* _Plain-text document sources_
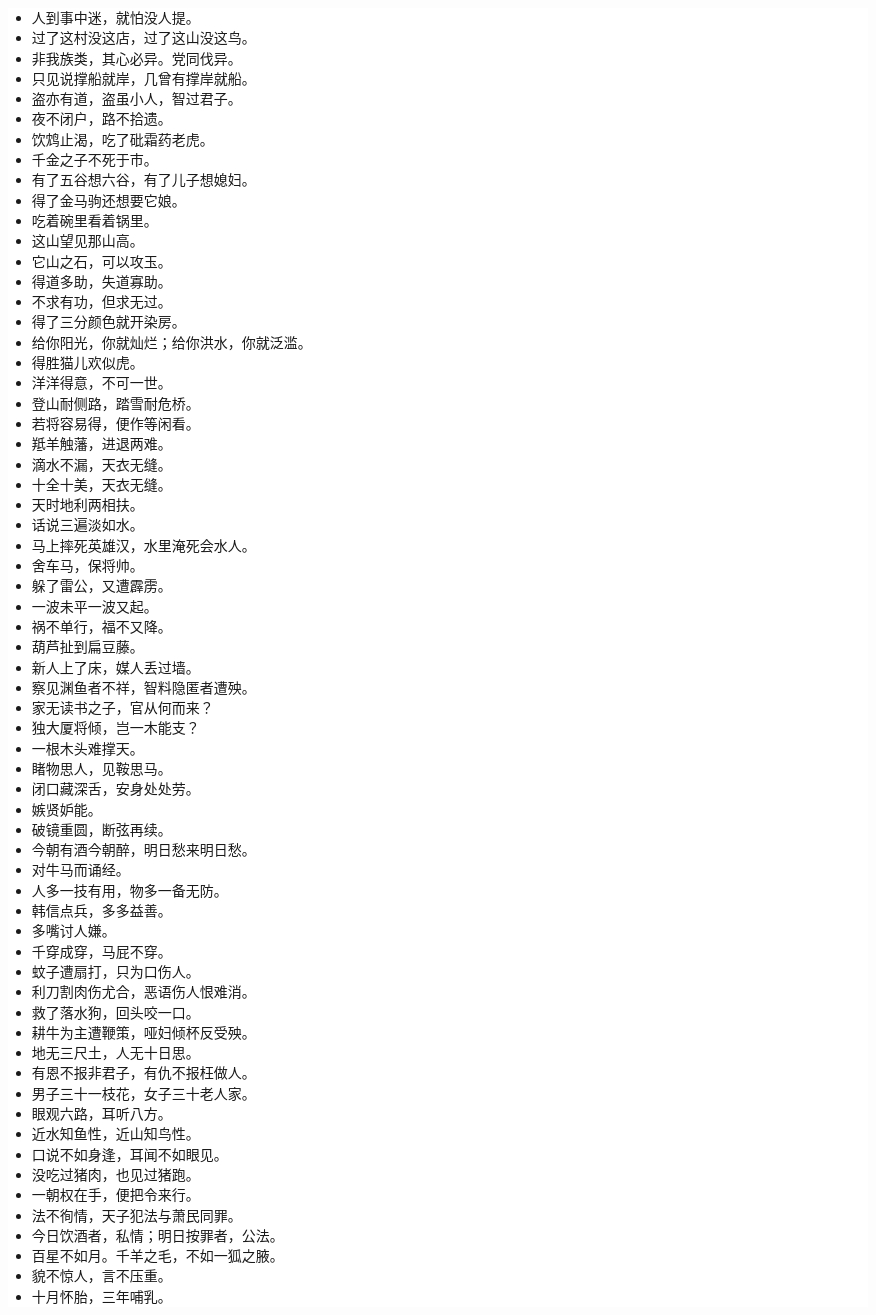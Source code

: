 - 人到事中迷，就怕没人提。
- 过了这村没这店，过了这山没这鸟。
- 非我族类，其心必异。党同伐异。
- 只见说撑船就岸，几曾有撑岸就船。
- 盗亦有道，盗虽小人，智过君子。
- 夜不闭户，路不拾遗。
- 饮鸩止渴，吃了砒霜药老虎。
- 千金之子不死于市。
- 有了五谷想六谷，有了儿子想媳妇。
- 得了金马驹还想要它娘。
- 吃着碗里看着锅里。
- 这山望见那山高。
- 它山之石，可以攻玉。
- 得道多助，失道寡助。
- 不求有功，但求无过。
- 得了三分颜色就开染房。
- 给你阳光，你就灿烂；给你洪水，你就泛滥。
- 得胜猫儿欢似虎。
- 洋洋得意，不可一世。
- 登山耐侧路，踏雪耐危桥。
- 若将容易得，便作等闲看。
- 羝羊触藩，进退两难。
- 滴水不漏，天衣无缝。
- 十全十美，天衣无缝。
- 天时地利两相扶。
- 话说三遍淡如水。
- 马上摔死英雄汉，水里淹死会水人。
- 舍车马，保将帅。
- 躲了雷公，又遭霹雳。
- 一波未平一波又起。
- 祸不单行，福不又降。
- 葫芦扯到扁豆藤。
- 新人上了床，媒人丢过墙。
- 察见渊鱼者不祥，智料隐匿者遭殃。
- 家无读书之子，官从何而来？
- 独大厦将倾，岂一木能支？
- 一根木头难撑天。
- 睹物思人，见鞍思马。
- 闭口藏深舌，安身处处劳。
- 嫉贤妒能。
- 破镜重圆，断弦再续。
- 今朝有酒今朝醉，明日愁来明日愁。
- 对牛马而诵经。
- 人多一技有用，物多一备无防。
- 韩信点兵，多多益善。
- 多嘴讨人嫌。
- 千穿成穿，马屁不穿。
- 蚊子遭扇打，只为口伤人。
- 利刀割肉伤尤合，恶语伤人恨难消。
- 救了落水狗，回头咬一口。
- 耕牛为主遭鞭策，哑妇倾杯反受殃。
- 地无三尺土，人无十日思。
- 有恩不报非君子，有仇不报枉做人。
- 男子三十一枝花，女子三十老人家。
- 眼观六路，耳听八方。
- 近水知鱼性，近山知鸟性。
- 口说不如身逢，耳闻不如眼见。
- 没吃过猪肉，也见过猪跑。
- 一朝权在手，便把令来行。
- 法不徇情，天子犯法与萧民同罪。
- 今日饮酒者，私情；明日按罪者，公法。
- 百星不如月。千羊之毛，不如一狐之腋。
- 貌不惊人，言不压重。
- 十月怀胎，三年哺乳。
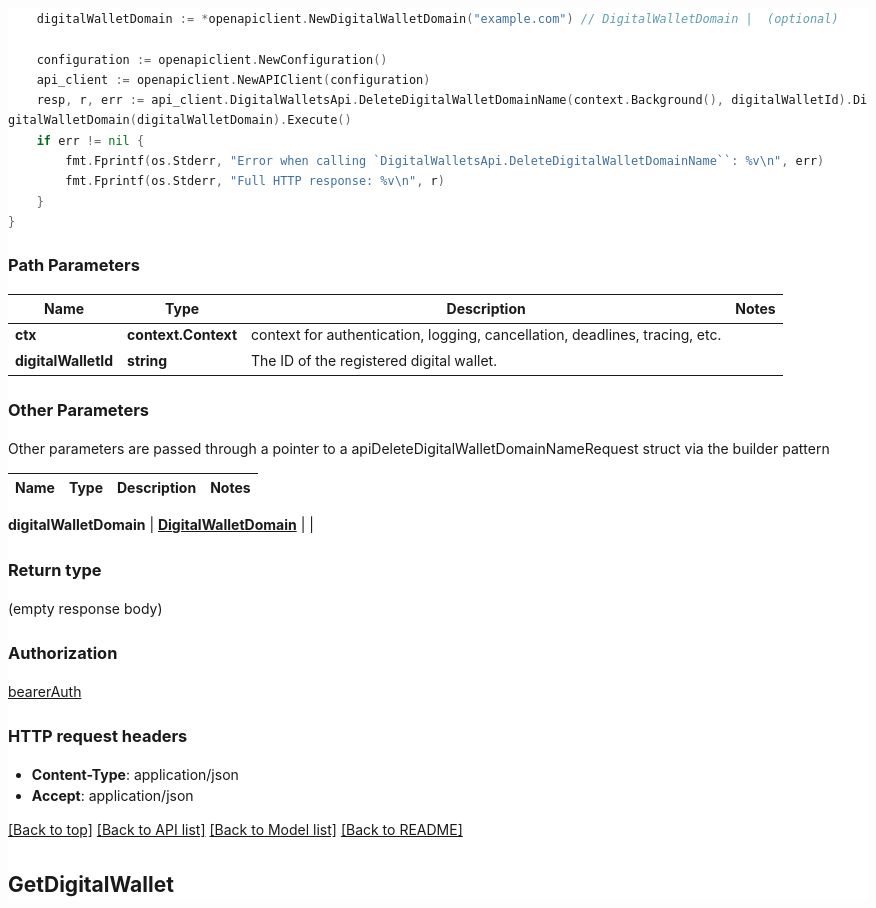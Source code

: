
 ```go
    digitalWalletDomain := *openapiclient.NewDigitalWalletDomain("example.com") // DigitalWalletDomain |  (optional)

    configuration := openapiclient.NewConfiguration()
    api_client := openapiclient.NewAPIClient(configuration)
    resp, r, err := api_client.DigitalWalletsApi.DeleteDigitalWalletDomainName(context.Background(), digitalWalletId).DigitalWalletDomain(digitalWalletDomain).Execute()
    if err != nil {
        fmt.Fprintf(os.Stderr, "Error when calling `DigitalWalletsApi.DeleteDigitalWalletDomainName``: %v\n", err)
        fmt.Fprintf(os.Stderr, "Full HTTP response: %v\n", r)
    }
}
```

### Path Parameters


Name | Type | Description  | Notes
------------- | ------------- | ------------- | -------------
**ctx** | **context.Context** | context for authentication, logging, cancellation, deadlines, tracing, etc.
**digitalWalletId** | **string** | The ID of the registered digital wallet. | 

### Other Parameters

Other parameters are passed through a pointer to a apiDeleteDigitalWalletDomainNameRequest struct via the builder pattern


Name | Type | Description  | Notes
------------- | ------------- | ------------- | -------------

 **digitalWalletDomain** | [**DigitalWalletDomain**](DigitalWalletDomain.md) |  | 

### Return type

 (empty response body)

### Authorization

[bearerAuth](../README.md#bearerAuth)

### HTTP request headers

- **Content-Type**: application/json
- **Accept**: application/json

[[Back to top]](#) [[Back to API list]](../README.md#documentation-for-api-endpoints)
[[Back to Model list]](../README.md#documentation-for-models)
[[Back to README]](../README.md)


## GetDigitalWallet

* _ACTIVITY_
Reproduce each entry word for word and cut the images.

* _ANSWER TO THE EXERCISE_
Source code

: - 人到事中迷，就怕没人提。
- 过了这村没这店，过了这山没这鸟。
- 非我族类，其心必异。党同伐异。
- 只见说撑船就岸，几曾有撑岸就船。
- 盗亦有道，盗虽小人，智过君子。
- 夜不闭户，路不拾遗。
- 饮鸩止渴，吃了砒霜药老虎。
- 千金之子不死于市。
- 有了五谷想六谷，有了儿子想媳妇。
- 得了金马驹还想要它娘。
- 吃着碗里看着锅里。
- 这山望见那山高。
- 它山之石，可以攻玉。
- 得道多助，失道寡助。
- 不求有功，但求无过。
- 得了三分颜色就开染房。
- 给你阳光，你就灿烂；给你洪水，你就泛滥。
- 得胜猫儿欢似虎。
- 洋洋得意，不可一世。
- 登山耐侧路，踏雪耐危桥。
- 若将容易得，便作等闲看。
- 羝羊触藩，进退两难。
- 滴水不漏，天衣无缝。
- 十全十美，天衣无缝。
- 天时地利两相扶。
- 话说三遍淡如水。
- 马上摔死英雄汉，水里淹死会水人。
- 舍车马，保将帅。
- 躲了雷公，又遭霹雳。
- 一波未平一波又起。
- 祸不单行，福不又降。
- 葫芦扯到扁豆藤。
- 新人上了床，媒人丢过墙。
- 察见渊鱼者不祥，智料隐匿者遭殃。
- 家无读书之子，官从何而来？
- 独大厦将倾，岂一木能支？
- 一根木头难撑天。
- 睹物思人，见鞍思马。
- 闭口藏深舌，安身处处劳。
- 嫉贤妒能。
- 破镜重圆，断弦再续。
- 今朝有酒今朝醉，明日愁来明日愁。
- 对牛马而诵经。
- 人多一技有用，物多一备无防。
- 韩信点兵，多多益善。
- 多嘴讨人嫌。
- 千穿成穿，马屁不穿。
- 蚊子遭扇打，只为口伤人。
- 利刀割肉伤尤合，恶语伤人恨难消。
- 救了落水狗，回头咬一口。
- 耕牛为主遭鞭策，哑妇倾杯反受殃。
- 地无三尺土，人无十日思。
- 有恩不报非君子，有仇不报枉做人。
- 男子三十一枝花，女子三十老人家。
- 眼观六路，耳听八方。
- 近水知鱼性，近山知鸟性。
- 口说不如身逢，耳闻不如眼见。
- 没吃过猪肉，也见过猪跑。
- 一朝权在手，便把令来行。
- 法不徇情，天子犯法与萧民同罪。
- 今日饮酒者，私情；明日按罪者，公法。
- 百星不如月。千羊之毛，不如一狐之腋。
- 貌不惊人，言不压重。
- 十月怀胎，三年哺乳。
Source code

:
 ```go
    digitalWalletDomain := *openapiclient.NewDigitalWalletDomain("example.com") // DigitalWalletDomain |  (optional)

    configuration := openapiclient.NewConfiguration()
    api_client := openapiclient.NewAPIClient(configuration)
    resp, r, err := api_client.DigitalWalletsApi.DeleteDigitalWalletDomainName(context.Background(), digitalWalletId).DigitalWalletDomain(digitalWalletDomain).Execute()
    if err != nil {
        fmt.Fprintf(os.Stderr, "Error when calling `DigitalWalletsApi.DeleteDigitalWalletDomainName``: %v\n", err)
        fmt.Fprintf(os.Stderr, "Full HTTP response: %v\n", r)
    }
}
```

### Path Parameters


Name | Type | Description  | Notes
------------- | ------------- | ------------- | -------------
**ctx** | **context.Context** | context for authentication, logging, cancellation, deadlines, tracing, etc.
**digitalWalletId** | **string** | The ID of the registered digital wallet. | 

### Other Parameters

Other parameters are passed through a pointer to a apiDeleteDigitalWalletDomainNameRequest struct via the builder pattern


Name | Type | Description  | Notes
------------- | ------------- | ------------- | -------------

 **digitalWalletDomain** | [**DigitalWalletDomain**](DigitalWalletDomain.md) |  | 

### Return type

 (empty response body)

### Authorization

[bearerAuth](../README.md#bearerAuth)

### HTTP request headers

- **Content-Type**: application/json
- **Accept**: application/json

[[Back to top]](#) [[Back to API list]](../README.md#documentation-for-api-endpoints)
[[Back to Model list]](../README.md#documentation-for-models)
[[Back to README]](../README.md)


## GetDigitalWallet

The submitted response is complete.